- **EXERCISE PROMPT**
Where does the string "miles" occur in the records? Copy each line that holds it.

- **PROVIDED ENTRIES**
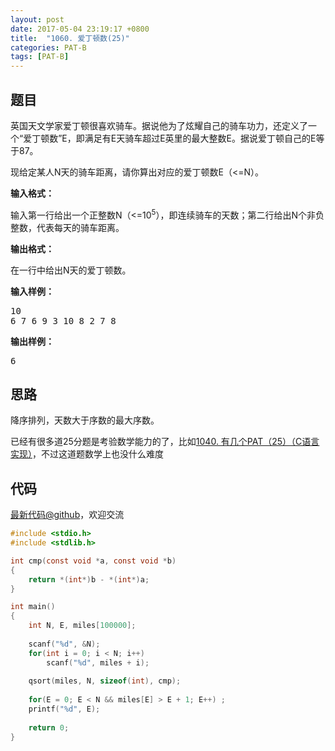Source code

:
 ```yaml
---
layout: post
date: 2017-05-04 23:19:17 +0800
title:  "1060. 爱丁顿数(25)"
categories: PAT-B
tags: [PAT-B]
---
```


## 题目

<div id="problemContent">
<p>
英国天文学家爱丁顿很喜欢骑车。据说他为了炫耀自己的骑车功力，还定义了一个“爱丁顿数”E，即满足有E天骑车超过E英里的最大整数E。据说爱丁顿自己的E等于87。
</p>
<p>
现给定某人N天的骑车距离，请你算出对应的爱丁顿数E（&lt;=N）。
</p>
<p><b>
输入格式：
</b></p>
<p>
输入第一行给出一个正整数N（&lt;=10<sup>5</sup>），即连续骑车的天数；第二行给出N个非负整数，代表每天的骑车距离。
</p>
<p><b>
输出格式：
</b></p>
<p>
在一行中给出N天的爱丁顿数。</p>
<b>输入样例：</b><pre>
10
6 7 6 9 3 10 8 2 7 8
</pre>
<b>输出样例：</b><pre>
6
</pre>
</div>

## 思路

降序排列，天数大于序数的最大序数。

已经有很多道25分题是考验数学能力的了，比如[1040. 有几个PAT（25）（C语言实现）](http://www.jianshu.com/p/65291de1906b)，不过这道题数学上也没什么难度

## 代码

[最新代码@github](https://github.com/OliverLew/PAT/blob/master/PATBasic/1060.c)，欢迎交流
```c
#include <stdio.h>
#include <stdlib.h>

int cmp(const void *a, const void *b) 
{ 
    return *(int*)b - *(int*)a; 
}

int main()
{
    int N, E, miles[100000];
    
    scanf("%d", &N);
    for(int i = 0; i < N; i++) 
        scanf("%d", miles + i);
    
    qsort(miles, N, sizeof(int), cmp);
    
    for(E = 0; E < N && miles[E] > E + 1; E++) ;
    printf("%d", E);
    
    return 0;
}

```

- **WRITTEN RESPONSE**
    int N, E, miles[100000];
        scanf("%d", miles + i);
    qsort(miles, N, sizeof(int), cmp);
    for(E = 0; E < N && miles[E] > E + 1; E++) ;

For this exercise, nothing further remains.